For a moment Diana strove for tact, but some things were beyond her abilities. “It looks like a pineapple top in a dish of raspberries.”

“That is exactly what Robert said.”

“Forget my maid, listen to your husband. Clearly he has a better grasp of fashion than you.”

“That’s the saddest thing I ever heard. Is Blakeney here?”

“No, he’s gone to Leicestershire for a week’s cubbing.”

“Lord, the sports never stop. Are you sure you want to marry him?”

“He’s worth it.”

Marianne leaned in confidentially. “I only ask because if you decided you couldn’t bear the hours listening to him rhapsodize about the nobility of dead foxes, you might want to consider this new viscount everyone’s talking about.”

“Oh?” Diana murmured, only half attending. Compton was getting closer. She willed him to notice the red velvet bandeau entwined with black pearls and adorned with a diamond spray. Chantal had assured her the effect was scintillating and not at all vulgar. Chantal was never wrong.

“He only just inherited. Apparently he has a large estate and a really big coal mine.”

Diana owned shares in a couple of mines and their product was far prettier. She patted her diamond necklace.

“And,” Marianne continued, “he’s quite nice-looking and very well dressed. Tall. Better still, Susan Bellamy says he’s conversable. He had her whole group in stitches with his comments on the antics of the ministry. She said she laughed so much she hardly noticed the spectacles.”

“What did you say he was called?” Diana asked sharply.

“I don’t think I did. Iverley. Viscount Iverley. No one ever saw the old one who was an uncle of some sort. Lived in the north and was said to be a mad recluse.”

This could not be true. Not even an enormous coal mine could make the levelheaded, if taste-deficient,
Marianne describe Sebastian Iverley as well dressed. Not to mention those powers of conversation with strangers. Of course, Sebastian had spoken quite easily with her but that was different.

Wasn’t it?

It couldn’t be him. Some other nephew had inherited the peerage. Another tall nephew. With spectacles. Poor eyesight must run in the family.

She looked up through a gap in the crowd and with a sense of inevitability she saw him, a tall man in beautifully tailored black evening clothes, a red embroidered waistcoat, and a new haircut. The steel-rimmed spectacles had been replaced with a striking pair carved from tortoiseshell. Yet without a doubt this vision of masculine elegance was Sebastian Iverley.

He threaded his way in her direction with a smile on his face.

Marianne sighed. “Look at the breadth of those shoulders. And his legs! I love a man with good legs. And I’ve never really thought of it before, but spectacles draw attention to a well-sculpted face. He has the most beautiful cheekbones. And a lovely smile. Very shapely lips.”

She was right about the lips. Diana had noticed them before. More than noticed them. A glow kindled in her chest. Was it possible this transformation had been undertaken on her behalf? That was something, she had to admit, that impressed a woman.

He was quite close now. She drew herself up, preparing a welcoming smile for the man who, the last time they met, had kissed her.

He bowed. “Lady Gee,” he said.

And walked straight past Diana without noticing her.

“And Lady Felicia,” he continued. “I am so pleased to see you again. It’s been many weeks since those enjoyable days we spent together at Mandeville.”

Georgina positively simpered. “My dear Lord Iverley, as we must now remember to call you.

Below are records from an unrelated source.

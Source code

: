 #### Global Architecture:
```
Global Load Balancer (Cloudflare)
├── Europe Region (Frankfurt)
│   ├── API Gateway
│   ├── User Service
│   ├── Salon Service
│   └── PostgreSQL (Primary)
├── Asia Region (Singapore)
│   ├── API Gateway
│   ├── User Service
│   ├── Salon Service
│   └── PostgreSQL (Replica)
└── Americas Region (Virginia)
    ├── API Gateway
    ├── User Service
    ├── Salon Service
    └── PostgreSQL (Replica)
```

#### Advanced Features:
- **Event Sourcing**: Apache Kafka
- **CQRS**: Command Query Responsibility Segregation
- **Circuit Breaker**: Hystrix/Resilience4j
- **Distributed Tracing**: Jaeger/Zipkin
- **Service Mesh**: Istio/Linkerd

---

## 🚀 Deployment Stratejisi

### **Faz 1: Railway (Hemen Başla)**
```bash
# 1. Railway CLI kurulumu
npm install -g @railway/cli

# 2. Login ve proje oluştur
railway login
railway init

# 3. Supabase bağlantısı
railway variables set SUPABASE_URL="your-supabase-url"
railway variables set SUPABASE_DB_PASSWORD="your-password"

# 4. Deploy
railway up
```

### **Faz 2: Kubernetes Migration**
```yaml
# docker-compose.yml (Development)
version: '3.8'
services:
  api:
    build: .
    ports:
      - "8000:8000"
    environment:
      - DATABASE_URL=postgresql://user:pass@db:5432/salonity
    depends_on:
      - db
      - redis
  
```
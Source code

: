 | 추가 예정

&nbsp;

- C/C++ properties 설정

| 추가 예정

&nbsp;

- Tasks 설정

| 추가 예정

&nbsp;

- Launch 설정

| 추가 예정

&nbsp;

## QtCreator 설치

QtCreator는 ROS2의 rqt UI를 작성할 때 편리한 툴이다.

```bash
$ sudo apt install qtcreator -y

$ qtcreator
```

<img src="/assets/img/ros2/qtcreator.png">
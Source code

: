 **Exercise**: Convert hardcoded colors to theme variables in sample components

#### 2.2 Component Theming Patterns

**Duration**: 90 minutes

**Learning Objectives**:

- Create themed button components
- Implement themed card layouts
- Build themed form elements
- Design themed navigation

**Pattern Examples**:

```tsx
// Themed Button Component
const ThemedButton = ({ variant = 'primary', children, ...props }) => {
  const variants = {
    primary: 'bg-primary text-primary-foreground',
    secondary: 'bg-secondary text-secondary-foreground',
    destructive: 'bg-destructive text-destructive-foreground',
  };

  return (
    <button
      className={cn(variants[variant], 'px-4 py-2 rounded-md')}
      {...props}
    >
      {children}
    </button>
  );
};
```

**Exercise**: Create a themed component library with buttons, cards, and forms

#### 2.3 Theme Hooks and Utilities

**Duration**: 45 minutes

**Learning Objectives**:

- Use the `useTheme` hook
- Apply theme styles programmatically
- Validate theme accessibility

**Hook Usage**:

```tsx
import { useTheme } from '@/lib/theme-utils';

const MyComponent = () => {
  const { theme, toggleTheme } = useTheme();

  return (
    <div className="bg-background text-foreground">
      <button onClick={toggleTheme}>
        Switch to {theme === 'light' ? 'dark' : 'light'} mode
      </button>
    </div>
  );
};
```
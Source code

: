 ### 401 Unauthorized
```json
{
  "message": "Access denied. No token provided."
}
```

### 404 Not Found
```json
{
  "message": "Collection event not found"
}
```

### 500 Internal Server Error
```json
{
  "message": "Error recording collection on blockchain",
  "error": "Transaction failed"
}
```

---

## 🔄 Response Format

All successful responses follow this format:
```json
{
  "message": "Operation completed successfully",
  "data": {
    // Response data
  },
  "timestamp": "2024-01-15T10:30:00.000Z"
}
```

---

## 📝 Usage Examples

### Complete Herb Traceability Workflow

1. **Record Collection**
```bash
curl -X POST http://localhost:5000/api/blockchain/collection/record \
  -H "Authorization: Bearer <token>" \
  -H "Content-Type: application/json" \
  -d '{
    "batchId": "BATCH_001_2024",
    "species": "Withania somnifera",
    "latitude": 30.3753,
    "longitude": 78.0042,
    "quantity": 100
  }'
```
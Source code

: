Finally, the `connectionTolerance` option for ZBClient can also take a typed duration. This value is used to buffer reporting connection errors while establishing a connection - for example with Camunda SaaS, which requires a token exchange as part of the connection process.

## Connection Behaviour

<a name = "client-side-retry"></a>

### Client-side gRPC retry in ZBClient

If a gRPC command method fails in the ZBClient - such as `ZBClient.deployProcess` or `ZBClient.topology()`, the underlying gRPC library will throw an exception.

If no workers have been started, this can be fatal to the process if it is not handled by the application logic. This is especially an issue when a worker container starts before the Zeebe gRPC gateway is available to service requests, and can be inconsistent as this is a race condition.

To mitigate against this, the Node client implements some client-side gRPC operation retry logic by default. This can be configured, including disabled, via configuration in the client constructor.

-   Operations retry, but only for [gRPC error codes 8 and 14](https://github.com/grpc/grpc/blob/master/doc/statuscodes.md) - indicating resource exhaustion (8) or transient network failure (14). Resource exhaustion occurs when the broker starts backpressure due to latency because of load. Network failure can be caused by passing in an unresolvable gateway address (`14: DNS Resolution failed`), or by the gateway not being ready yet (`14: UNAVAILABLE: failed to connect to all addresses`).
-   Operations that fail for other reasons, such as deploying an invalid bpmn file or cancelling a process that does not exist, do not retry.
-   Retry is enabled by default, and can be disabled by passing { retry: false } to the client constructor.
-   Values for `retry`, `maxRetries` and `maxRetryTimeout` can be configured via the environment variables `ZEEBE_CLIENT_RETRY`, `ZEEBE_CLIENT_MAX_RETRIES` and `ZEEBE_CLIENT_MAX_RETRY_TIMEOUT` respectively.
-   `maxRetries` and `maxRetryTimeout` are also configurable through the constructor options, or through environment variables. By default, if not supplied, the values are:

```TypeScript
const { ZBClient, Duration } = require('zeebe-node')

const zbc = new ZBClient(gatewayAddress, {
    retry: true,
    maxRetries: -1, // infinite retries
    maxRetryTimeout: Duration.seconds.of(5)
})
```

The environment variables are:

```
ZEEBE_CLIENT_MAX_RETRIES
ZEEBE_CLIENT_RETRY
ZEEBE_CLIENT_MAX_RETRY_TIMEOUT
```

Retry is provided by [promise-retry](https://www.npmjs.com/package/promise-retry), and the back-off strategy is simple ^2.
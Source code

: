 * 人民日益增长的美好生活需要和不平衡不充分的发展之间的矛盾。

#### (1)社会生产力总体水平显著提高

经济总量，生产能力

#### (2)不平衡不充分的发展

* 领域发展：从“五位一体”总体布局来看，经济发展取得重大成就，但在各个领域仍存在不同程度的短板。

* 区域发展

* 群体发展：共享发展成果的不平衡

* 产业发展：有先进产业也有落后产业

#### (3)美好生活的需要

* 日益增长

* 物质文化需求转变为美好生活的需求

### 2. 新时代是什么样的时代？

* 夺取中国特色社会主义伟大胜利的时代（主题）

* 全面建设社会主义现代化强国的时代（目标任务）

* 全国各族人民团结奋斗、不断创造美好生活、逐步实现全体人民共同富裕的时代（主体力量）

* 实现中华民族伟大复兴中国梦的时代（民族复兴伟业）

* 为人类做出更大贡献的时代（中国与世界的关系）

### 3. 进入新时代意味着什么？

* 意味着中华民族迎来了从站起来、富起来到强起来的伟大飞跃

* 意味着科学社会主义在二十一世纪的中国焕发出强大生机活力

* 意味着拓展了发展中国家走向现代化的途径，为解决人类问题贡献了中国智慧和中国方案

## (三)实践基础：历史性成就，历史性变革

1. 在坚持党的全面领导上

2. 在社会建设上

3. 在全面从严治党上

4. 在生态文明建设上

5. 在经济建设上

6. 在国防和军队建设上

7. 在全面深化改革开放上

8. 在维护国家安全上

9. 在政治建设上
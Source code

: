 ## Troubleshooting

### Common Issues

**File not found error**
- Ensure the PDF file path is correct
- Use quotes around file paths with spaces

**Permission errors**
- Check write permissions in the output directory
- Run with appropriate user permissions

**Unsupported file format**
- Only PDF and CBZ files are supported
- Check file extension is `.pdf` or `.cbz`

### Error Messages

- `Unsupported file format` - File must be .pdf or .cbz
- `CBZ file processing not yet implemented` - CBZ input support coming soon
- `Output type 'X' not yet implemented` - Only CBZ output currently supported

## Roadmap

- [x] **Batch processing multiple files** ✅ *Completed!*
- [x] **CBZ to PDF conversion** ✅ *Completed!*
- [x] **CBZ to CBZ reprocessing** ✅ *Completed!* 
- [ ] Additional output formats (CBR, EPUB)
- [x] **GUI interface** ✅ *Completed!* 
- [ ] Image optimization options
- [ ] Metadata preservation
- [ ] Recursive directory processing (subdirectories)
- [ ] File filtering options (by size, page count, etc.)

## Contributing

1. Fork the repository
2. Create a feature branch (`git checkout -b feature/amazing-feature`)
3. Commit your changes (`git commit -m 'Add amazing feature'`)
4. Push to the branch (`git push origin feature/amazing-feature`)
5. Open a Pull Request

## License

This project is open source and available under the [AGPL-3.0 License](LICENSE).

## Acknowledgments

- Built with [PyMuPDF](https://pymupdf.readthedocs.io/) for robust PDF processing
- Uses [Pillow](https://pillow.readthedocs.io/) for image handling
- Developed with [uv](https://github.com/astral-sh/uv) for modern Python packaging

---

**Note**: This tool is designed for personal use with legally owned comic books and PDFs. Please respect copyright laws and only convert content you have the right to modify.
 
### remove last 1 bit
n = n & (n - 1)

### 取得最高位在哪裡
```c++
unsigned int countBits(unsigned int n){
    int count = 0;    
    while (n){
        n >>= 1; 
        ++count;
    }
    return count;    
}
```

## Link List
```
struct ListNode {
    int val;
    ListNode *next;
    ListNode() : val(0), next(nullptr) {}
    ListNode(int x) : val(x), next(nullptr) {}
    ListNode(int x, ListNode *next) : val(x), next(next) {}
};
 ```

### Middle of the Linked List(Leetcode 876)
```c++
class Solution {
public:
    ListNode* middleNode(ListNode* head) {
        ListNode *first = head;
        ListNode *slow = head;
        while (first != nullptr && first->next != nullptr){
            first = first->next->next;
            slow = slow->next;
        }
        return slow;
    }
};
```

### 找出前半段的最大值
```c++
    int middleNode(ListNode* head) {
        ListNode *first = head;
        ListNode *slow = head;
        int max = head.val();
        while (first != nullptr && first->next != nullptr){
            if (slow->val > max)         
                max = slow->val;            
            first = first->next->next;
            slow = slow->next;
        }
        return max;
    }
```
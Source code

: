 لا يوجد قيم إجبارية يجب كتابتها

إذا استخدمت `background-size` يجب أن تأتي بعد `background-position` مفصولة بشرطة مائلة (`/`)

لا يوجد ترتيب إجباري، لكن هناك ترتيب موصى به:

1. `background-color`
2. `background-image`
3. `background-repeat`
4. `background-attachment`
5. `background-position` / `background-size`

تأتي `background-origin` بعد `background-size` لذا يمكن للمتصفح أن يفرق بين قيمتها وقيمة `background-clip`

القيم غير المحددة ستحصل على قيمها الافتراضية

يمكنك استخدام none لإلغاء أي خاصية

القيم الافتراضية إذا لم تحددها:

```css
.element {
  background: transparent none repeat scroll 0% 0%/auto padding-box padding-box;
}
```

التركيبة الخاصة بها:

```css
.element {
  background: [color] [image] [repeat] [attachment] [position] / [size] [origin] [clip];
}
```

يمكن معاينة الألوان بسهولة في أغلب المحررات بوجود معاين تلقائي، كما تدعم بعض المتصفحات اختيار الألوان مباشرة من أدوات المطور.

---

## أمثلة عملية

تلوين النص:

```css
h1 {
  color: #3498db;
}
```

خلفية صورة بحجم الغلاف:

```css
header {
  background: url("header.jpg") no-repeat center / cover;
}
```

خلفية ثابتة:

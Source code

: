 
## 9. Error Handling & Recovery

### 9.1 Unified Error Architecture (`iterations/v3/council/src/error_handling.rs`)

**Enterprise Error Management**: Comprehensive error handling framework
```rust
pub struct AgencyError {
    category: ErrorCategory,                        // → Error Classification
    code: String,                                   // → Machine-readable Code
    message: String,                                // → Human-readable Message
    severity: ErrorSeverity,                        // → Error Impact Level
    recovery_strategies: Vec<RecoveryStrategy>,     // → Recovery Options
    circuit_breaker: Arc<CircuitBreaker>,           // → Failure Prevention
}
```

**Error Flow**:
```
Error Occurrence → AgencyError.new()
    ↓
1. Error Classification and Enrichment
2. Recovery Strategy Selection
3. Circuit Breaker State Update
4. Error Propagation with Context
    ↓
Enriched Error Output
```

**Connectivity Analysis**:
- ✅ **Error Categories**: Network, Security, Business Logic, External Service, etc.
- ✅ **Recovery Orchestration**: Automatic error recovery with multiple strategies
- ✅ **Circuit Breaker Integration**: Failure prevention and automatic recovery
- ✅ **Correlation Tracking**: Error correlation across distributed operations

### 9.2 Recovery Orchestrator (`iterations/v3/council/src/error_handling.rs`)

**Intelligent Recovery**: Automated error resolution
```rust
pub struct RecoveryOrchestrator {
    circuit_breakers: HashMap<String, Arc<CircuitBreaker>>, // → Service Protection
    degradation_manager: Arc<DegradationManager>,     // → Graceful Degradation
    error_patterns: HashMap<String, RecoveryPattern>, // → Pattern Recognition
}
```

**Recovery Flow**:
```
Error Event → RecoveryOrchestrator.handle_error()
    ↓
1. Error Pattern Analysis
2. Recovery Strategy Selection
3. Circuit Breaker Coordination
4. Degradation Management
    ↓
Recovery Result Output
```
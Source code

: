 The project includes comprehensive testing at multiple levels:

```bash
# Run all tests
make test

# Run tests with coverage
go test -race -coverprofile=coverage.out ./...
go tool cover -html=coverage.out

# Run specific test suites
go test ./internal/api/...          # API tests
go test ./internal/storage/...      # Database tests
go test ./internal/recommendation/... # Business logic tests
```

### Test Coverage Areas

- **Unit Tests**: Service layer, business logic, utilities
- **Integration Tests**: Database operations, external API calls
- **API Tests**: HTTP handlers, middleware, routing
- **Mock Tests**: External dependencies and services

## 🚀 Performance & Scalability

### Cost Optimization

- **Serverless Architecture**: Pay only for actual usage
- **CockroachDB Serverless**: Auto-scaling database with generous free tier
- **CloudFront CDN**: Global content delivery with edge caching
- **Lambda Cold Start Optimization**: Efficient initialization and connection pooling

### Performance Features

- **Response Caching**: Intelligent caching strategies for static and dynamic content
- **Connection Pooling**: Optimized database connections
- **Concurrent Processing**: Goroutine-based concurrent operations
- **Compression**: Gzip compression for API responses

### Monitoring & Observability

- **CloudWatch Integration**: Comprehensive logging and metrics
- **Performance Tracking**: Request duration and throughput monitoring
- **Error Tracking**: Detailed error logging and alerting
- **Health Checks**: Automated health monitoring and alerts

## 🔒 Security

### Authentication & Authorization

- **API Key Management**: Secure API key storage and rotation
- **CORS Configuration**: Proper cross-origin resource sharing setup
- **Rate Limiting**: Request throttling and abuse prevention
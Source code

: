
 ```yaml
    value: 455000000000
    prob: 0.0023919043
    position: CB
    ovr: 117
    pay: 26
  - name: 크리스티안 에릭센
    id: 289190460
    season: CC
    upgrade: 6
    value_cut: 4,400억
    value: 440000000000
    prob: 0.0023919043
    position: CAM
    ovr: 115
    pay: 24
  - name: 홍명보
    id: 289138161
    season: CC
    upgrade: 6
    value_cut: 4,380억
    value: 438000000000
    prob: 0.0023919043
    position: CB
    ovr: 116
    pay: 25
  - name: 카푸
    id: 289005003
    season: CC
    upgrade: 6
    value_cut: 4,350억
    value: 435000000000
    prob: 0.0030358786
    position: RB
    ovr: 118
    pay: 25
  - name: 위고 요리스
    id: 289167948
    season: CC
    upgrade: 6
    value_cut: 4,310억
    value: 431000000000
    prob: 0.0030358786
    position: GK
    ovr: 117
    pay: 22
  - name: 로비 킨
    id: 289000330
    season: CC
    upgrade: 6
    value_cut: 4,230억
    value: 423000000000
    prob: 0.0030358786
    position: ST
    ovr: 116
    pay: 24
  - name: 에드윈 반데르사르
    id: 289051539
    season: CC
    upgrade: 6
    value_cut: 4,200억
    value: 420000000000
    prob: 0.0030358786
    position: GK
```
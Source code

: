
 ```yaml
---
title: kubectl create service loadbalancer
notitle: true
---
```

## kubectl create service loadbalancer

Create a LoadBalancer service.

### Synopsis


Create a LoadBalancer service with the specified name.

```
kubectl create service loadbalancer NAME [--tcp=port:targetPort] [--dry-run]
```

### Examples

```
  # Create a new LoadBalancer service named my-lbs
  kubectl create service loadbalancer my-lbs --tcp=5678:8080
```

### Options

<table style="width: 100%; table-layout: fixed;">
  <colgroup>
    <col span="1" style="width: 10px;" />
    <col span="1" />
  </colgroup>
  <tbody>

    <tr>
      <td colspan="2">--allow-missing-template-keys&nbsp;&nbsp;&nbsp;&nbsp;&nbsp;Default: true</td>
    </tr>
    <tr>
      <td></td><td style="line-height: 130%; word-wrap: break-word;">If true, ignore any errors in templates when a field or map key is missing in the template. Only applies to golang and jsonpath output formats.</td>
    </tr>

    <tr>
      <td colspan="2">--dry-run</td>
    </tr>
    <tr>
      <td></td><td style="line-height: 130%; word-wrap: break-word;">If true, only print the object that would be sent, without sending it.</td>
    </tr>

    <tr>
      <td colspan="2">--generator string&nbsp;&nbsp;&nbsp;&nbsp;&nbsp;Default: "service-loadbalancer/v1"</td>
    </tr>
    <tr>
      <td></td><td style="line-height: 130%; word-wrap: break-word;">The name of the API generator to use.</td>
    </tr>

What a delightful surprise. Those were indeed happy times.”

Diana listened with growing incredulity to an exchange of reminiscences that represented, to put it kindly, a radical rewriting of history. Felicia, the idiot, giggled and made eyes at the man whom she had, as Diana distinctly recalled, dismissed as a quiz. And Sebastian—Lord Iverley!—spoke with ease and fluency as though he’d spent a lifetime perfecting the art of meaningless social discourse.

“He’s quite delicious,” Marianne murmured. “Were you at Mandeville at the same time? I can’t believe you never told me about him.”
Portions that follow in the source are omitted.